I actually consider my education to be all the experiences and knowledge I gained during the time I went to college--classes and study were just the venue, the knowledge was what I learned in life.

But Baylor was the pure college experience. Leaving home for the first time. Living in the dorm. Being on my own. Pulling all-nighters because it was fashionable. Walking to class. A simple life of undistracted study--a luxury I would wish for so many times in the future, where a full courseload and long hours at work meant that I had to decide what I was going to study and what I was going to just miss because I couldn't get to it.

I get an alumni magazine!

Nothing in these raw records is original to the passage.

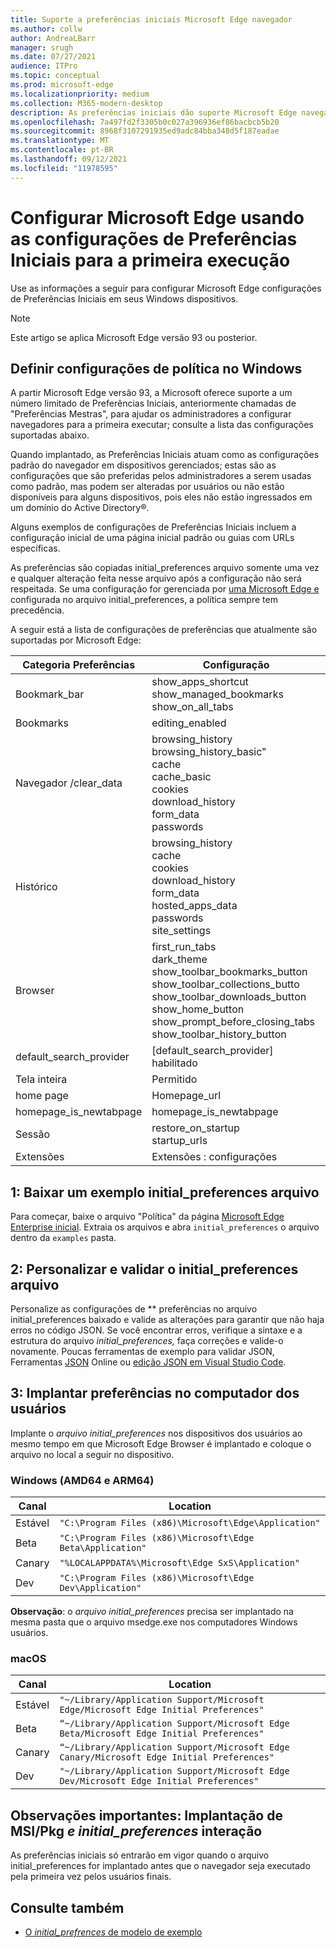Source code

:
 ```yaml
---
title: Suporte a preferências iniciais Microsoft Edge navegador
ms.author: collw
author: AndreaLBarr
manager: srugh
ms.date: 07/27/2021
audience: ITPro
ms.topic: conceptual
ms.prod: microsoft-edge
ms.localizationpriority: medium
ms.collection: M365-modern-desktop
description: As preferências iniciais dão suporte Microsoft Edge navegador.
ms.openlocfilehash: 7a497fd2f3305b0c027a396936ef86bacbcb5b20
ms.sourcegitcommit: 8968f3107291935ed9adc84bba348d5f187eadae
ms.translationtype: MT
ms.contentlocale: pt-BR
ms.lasthandoff: 09/12/2021
ms.locfileid: "11978595"
---
```

# <a name="configure-microsoft-edge-using-initial-preferences-settings-for-the-first-run"></a>Configurar Microsoft Edge usando as configurações de Preferências Iniciais para a primeira execução

Use as informações a seguir para configurar Microsoft Edge configurações de Preferências Iniciais em seus Windows dispositivos.

> [!Note]
> Este artigo se aplica Microsoft Edge versão 93 ou posterior.

## <a name="configure-policy-settings-on-windows"></a>Definir configurações de política no Windows

A partir Microsoft Edge versão 93, a Microsoft oferece suporte a um número limitado de Preferências Iniciais, anteriormente chamadas de "Preferências Mestras", para ajudar os administradores a configurar navegadores para a primeira executar; consulte a lista das configurações suportadas abaixo.  

Quando implantado, as Preferências Iniciais atuam como as configurações padrão do navegador em dispositivos gerenciados; estas são as configurações que são preferidas pelos administradores a serem usadas como padrão, mas podem ser alteradas por usuários ou não estão disponíveis para alguns dispositivos, pois eles não estão ingressados em um domínio do Active Directory®.

Alguns exemplos de configurações de Preferências Iniciais incluem a configuração inicial de uma página inicial padrão ou guias com URLs específicas.

As preferências são copiadas initial_preferences arquivo somente uma vez e qualquer alteração feita nesse arquivo após a configuração não será respeitada. Se uma configuração for gerenciada por [uma Microsoft Edge e](/deployedge/microsoft-edge-policies) configurada no arquivo initial_preferences, a política sempre tem precedência.

A seguir está a lista de configurações de preferências que atualmente são suportadas por Microsoft Edge:

| Categoria Preferências | Configuração |
| - | - |
| Bookmark_bar | show_apps_shortcut<br>show_managed_bookmarks<br>show_on_all_tabs |
| Bookmarks | editing_enabled |
| Navegador /clear_data | browsing_history<br>browsing_history_basic"<br>cache<br>cache_basic<br>cookies<br>download_history<br>form_data<br>passwords |
| Histórico | browsing_history<br>cache<br>cookies<br>download_history<br>form_data<br>hosted_apps_data<br>passwords<br>site_settings |
| Browser | first_run_tabs<br>dark_theme<br>show_toolbar_bookmarks_button<br>show_toolbar_collections_butto<br>show_toolbar_downloads_button<br>show_home_button<br>show_prompt_before_closing_tabs<br>show_toolbar_history_button |
| default_search_provider | [default_search_provider] habilitado |
| Tela inteira | Permitido |
| home page | Homepage_url |
| homepage_is_newtabpage | homepage_is_newtabpage |
| Sessão | restore_on_startup<br>startup_urls |
| Extensões | Extensões : configurações |

## <a name="1-download-an-example-initial_preferences-file"></a>1: Baixar um exemplo initial_preferences arquivo

Para começar, baixe o arquivo "Política" da página [Microsoft Edge Enterprise inicial](https://www.microsoft.com/edge/business/download). Extraia os arquivos e abra `initial_preferences` o arquivo dentro da `examples` pasta.

## <a name="2-customize-and-validate-the-initial_preferences-file"></a>2: Personalizar e validar o initial_preferences arquivo

Personalize as configurações de ** preferências no arquivo initial_preferences baixado e valide as alterações para garantir que não haja erros no código JSON. Se você encontrar erros, verifique a sintaxe e a estrutura do arquivo *initial_preferences,* faça correções e valide-o novamente. Poucas ferramentas de exemplo para validar JSON, Ferramentas [JSON](https://jsonformatter.org/) Online ou [edição JSON em Visual Studio Code](https://code.visualstudio.com/docs/languages/json).

## <a name="3-deploy-preferences-to-users-computer"></a>3: Implantar preferências no computador dos usuários

Implante o *arquivo initial_preferences* nos dispositivos dos usuários ao mesmo tempo em que Microsoft Edge Browser é implantado e coloque o arquivo no local a seguir no dispositivo.

### <a name="windows-amd64-and-arm64"></a>Windows (AMD64 e ARM64)

| Canal | Location |
| - | - |
| Estável | `"C:\Program Files (x86)\Microsoft\Edge\Application"` |
| Beta | `"C:\Program Files (x86)\Microsoft\Edge Beta\Application"` |
|Canary | `"%LOCALAPPDATA%\Microsoft\Edge SxS\Application"` |
| Dev | `"C:\Program Files (x86)\Microsoft\Edge Dev\Application"` |

**Observação**: o *arquivo initial_preferences* precisa ser implantado na mesma pasta que o arquivo msedge.exe nos computadores Windows usuários.  

### <a name="macos"></a>macOS

| Canal | Location |
| - | - |
| Estável | `"~/Library/Application Support/Microsoft Edge/Microsoft Edge Initial Preferences"` |
| Beta | `“~/Library/Application Support/Microsoft Edge Beta/Microsoft Edge Initial Preferences"` |
| Canary | `“~/Library/Application Support/Microsoft Edge Canary/Microsoft Edge Initial Preferences"` |
| Dev | `"~/Library/Application Support/Microsoft Edge Dev/Microsoft Edge Initial Preferences"` |

## <a name="important-notes-msi--pkg-deployment-and-initial_preferences-interaction"></a>Observações importantes: Implantação de MSI/Pkg *e initial_preferences* interação

As preferências iniciais só entrarão em vigor quando o arquivo initial_preferences for implantado antes que o navegador seja executado pela primeira vez pelos usuários finais.  

## <a name="see-also"></a>Consulte também

- [O *initial_prefrences* de modelo de exemplo](https://www.microsoft.com/edge/business/download)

Requests for donations! They call me an alum when they have their hand out--although I'm sure they aren't so discerning about such things when they are asking for a check...

When I finally graduated, I was so relieved and satisfied at my accomplishment--I did it myself, and I didn't owe anybody anything. But it was anticlimatic, in a way. My work career continued on as before, and I just stopped going to classes. It didn't even occur to me to get a class ring, because I didn't sense that it was a big change--maybe someday I'll get one when I come to the realization that my education is over, a fact I'm not sure if I've faced yet...

But when I left Baylor, I left a piece of my heart there. It makes me nostalgic for that innocence and happiness. Sometimes, I wonder if I should claim it.